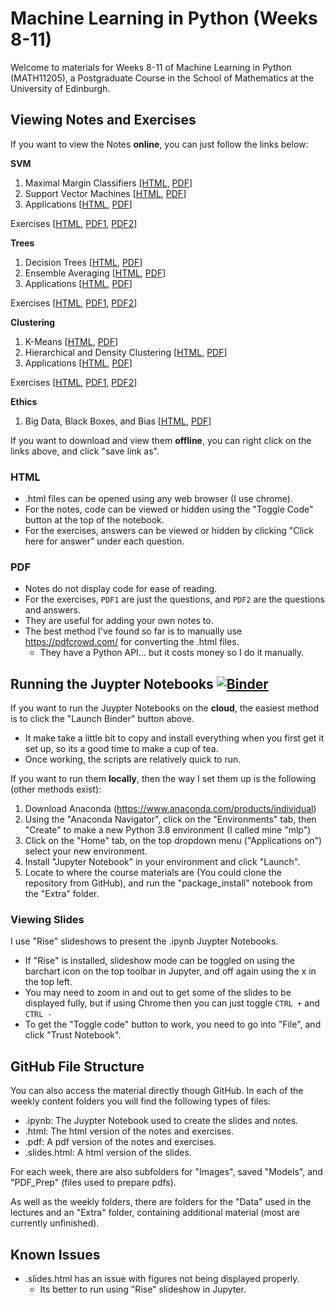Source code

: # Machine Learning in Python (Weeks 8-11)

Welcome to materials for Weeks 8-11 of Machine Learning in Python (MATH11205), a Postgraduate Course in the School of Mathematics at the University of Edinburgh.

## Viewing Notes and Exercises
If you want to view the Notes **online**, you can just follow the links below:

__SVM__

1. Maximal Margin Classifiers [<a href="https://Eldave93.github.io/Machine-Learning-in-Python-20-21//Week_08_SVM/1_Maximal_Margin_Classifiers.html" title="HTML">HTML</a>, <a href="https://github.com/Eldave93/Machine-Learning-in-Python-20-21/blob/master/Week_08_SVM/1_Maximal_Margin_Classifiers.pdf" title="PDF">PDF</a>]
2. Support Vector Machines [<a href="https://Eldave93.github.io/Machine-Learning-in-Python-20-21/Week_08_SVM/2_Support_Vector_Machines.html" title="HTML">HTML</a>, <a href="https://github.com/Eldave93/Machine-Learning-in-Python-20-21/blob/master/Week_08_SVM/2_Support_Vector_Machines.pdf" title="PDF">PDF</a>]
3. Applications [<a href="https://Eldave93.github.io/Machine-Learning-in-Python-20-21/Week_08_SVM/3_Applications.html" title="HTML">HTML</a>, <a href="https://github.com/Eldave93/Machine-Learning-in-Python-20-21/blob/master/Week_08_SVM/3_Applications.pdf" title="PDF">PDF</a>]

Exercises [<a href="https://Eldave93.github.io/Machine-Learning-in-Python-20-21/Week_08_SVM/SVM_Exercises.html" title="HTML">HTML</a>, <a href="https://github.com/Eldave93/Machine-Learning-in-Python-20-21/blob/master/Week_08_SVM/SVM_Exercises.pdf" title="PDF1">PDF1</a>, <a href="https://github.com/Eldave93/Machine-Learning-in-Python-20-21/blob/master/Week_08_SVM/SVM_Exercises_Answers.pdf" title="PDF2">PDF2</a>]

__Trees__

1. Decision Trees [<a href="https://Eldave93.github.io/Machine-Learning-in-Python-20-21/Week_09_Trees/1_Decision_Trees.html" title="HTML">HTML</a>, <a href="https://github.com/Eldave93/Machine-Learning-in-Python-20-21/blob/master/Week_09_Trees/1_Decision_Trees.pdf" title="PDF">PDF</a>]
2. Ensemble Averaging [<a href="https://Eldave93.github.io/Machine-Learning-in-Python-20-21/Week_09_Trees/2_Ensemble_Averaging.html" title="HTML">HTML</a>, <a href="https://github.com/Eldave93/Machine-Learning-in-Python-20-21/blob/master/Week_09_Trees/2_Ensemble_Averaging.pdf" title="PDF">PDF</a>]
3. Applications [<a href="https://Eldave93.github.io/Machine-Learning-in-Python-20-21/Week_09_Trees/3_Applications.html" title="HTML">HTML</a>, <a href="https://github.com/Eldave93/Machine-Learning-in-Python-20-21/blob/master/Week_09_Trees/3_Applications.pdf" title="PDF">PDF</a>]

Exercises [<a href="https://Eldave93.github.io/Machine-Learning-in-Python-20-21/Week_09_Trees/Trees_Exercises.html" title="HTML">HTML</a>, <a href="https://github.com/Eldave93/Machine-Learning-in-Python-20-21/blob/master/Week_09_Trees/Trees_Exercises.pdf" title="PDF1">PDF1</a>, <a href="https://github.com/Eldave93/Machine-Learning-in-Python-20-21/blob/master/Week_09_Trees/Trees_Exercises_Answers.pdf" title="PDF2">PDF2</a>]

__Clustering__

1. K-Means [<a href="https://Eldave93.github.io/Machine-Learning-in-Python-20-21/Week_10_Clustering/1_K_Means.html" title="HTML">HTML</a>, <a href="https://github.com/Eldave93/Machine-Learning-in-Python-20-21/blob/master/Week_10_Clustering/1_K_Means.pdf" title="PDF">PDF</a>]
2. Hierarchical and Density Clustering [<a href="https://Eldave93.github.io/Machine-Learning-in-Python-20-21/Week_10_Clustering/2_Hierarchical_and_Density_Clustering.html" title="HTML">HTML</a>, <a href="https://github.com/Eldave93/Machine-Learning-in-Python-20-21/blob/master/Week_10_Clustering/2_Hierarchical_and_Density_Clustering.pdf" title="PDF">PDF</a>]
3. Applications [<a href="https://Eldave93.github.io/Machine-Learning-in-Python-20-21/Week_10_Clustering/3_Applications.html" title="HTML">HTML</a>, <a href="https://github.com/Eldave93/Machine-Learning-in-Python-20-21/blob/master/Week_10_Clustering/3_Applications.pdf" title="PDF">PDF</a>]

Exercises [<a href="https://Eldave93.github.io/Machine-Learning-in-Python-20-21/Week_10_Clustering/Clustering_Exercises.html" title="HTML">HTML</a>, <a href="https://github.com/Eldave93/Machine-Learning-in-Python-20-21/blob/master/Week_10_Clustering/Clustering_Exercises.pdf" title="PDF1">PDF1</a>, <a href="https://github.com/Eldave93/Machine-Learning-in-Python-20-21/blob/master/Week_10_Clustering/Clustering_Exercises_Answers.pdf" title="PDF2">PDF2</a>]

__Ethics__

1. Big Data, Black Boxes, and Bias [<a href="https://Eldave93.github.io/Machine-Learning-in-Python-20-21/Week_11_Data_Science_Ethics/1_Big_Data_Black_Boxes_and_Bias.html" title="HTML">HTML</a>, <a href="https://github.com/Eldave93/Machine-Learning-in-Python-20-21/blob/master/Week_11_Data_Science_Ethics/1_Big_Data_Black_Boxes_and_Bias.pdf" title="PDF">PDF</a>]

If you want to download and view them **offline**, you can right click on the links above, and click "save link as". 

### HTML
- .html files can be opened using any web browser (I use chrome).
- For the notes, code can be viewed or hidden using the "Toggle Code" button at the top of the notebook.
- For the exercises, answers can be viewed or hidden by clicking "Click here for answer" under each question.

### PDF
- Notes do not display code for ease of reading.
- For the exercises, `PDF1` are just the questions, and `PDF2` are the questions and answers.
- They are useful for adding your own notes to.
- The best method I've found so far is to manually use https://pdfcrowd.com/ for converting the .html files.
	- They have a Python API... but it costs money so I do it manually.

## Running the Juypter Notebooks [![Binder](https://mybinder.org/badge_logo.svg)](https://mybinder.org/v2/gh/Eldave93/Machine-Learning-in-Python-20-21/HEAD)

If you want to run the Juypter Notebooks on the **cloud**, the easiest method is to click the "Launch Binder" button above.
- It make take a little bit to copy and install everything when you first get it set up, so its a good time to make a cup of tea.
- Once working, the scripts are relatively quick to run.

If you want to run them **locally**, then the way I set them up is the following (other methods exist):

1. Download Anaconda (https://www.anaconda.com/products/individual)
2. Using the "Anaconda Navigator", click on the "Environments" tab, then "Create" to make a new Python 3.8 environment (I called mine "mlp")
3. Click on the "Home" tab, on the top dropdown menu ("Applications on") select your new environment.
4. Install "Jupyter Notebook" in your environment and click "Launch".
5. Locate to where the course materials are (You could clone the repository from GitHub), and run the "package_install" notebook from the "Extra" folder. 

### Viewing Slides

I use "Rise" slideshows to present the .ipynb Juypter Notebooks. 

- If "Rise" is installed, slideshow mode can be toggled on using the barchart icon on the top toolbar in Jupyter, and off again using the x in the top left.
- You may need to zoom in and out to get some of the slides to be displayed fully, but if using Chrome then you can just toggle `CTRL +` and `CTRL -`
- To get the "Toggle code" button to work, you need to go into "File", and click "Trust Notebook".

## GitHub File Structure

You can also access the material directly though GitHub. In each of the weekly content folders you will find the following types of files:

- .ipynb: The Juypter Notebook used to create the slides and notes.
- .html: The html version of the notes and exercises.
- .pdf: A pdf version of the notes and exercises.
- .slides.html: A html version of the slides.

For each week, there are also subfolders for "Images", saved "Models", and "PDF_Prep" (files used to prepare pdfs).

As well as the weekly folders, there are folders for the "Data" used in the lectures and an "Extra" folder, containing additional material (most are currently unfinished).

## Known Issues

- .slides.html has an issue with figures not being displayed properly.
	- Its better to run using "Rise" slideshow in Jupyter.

## [What is required]
In the data above, please extract the lines from the first one through the line with "## Viewing Notes and Exercises", exactly, and keep pictures out.

## [Result of the task]
Source code

: # Machine Learning in Python (Weeks 8-11)

Welcome to materials for Weeks 8-11 of Machine Learning in Python (MATH11205), a Postgraduate Course in the School of Mathematics at the University of Edinburgh.

## Viewing Notes and Exercises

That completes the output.